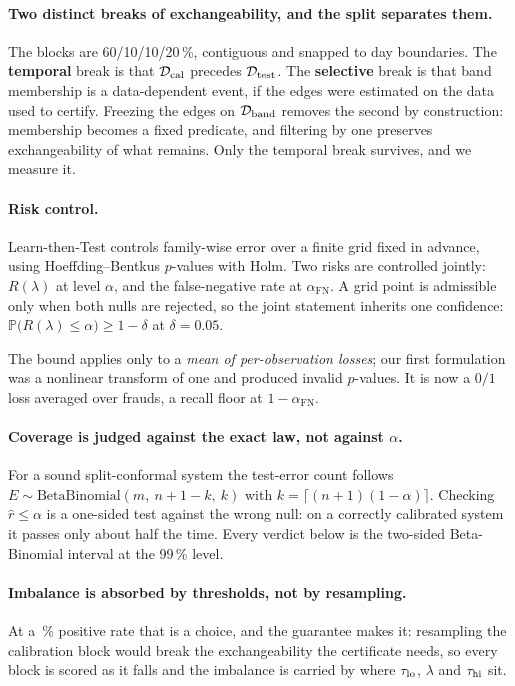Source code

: \paragraph{Two distinct breaks of exchangeability, and the split separates them.} The blocks are
60/10/10/20\,\%, contiguous and snapped to day boundaries. The \textbf{temporal} break is that
$\Dcal$ precedes $\Dtest$. The \textbf{selective} break is that band membership is a
data-dependent event, if the edges were estimated on the data used to certify. Freezing the
edges on $\Dband$ removes the second by construction: membership becomes a fixed predicate, and
filtering by one preserves exchangeability of what remains. Only the temporal break survives,
and we measure it.

\paragraph{Risk control.} Learn-then-Test controls family-wise error over a finite grid fixed
in advance, using Hoeffding--Bentkus $p$-values with Holm. Two risks are controlled jointly:
$R(\lambda)$ at level $\alpha$, and the false-negative rate at $\alpha_{\mathrm{FN}}$. A grid
point is admissible only when both nulls are rejected, so the joint statement inherits one
confidence: $\mathbb{P}\bigl(R(\lambda) \le \alpha\bigr) \ge 1 - \delta$ at $\delta = 0.05$.

The bound applies only to a \emph{mean of per-observation losses}; our first formulation was a
nonlinear transform of one and produced invalid $p$-values. It is now a $0/1$ loss averaged over
frauds, a recall floor at $1 - \alpha_{\mathrm{FN}}$.

\paragraph{Coverage is judged against the exact law, not against $\alpha$.} For a sound
split-conformal system the test-error count follows
$E \sim \mathrm{BetaBinomial}(m,\ n{+}1{-}k,\ k)$ with $k = \lceil (n{+}1)(1-\alpha) \rceil$.
Checking $\hat r \le \alpha$ is a one-sided test against the wrong null: on a correctly
calibrated system it passes only about half the time. Every verdict below is the two-sided
Beta-Binomial interval at the 99\,\% level.

\paragraph{Imbalance is absorbed by thresholds, not by resampling.} At a
\ClaimTestFraudRate\,\% positive rate that is a choice, and the guarantee makes it: resampling
the calibration block would break the exchangeability the certificate needs, so every block is
scored as it falls and the imbalance is carried by where $\taulo$, $\lambda$ and $\tauhi$ sit.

:::::

Read through the entries above and copy each line that has the string "split" in it.

: \paragraph{Two distinct breaks of exchangeability, and the split separates them.} The blocks are
split-conformal system the test-error count follows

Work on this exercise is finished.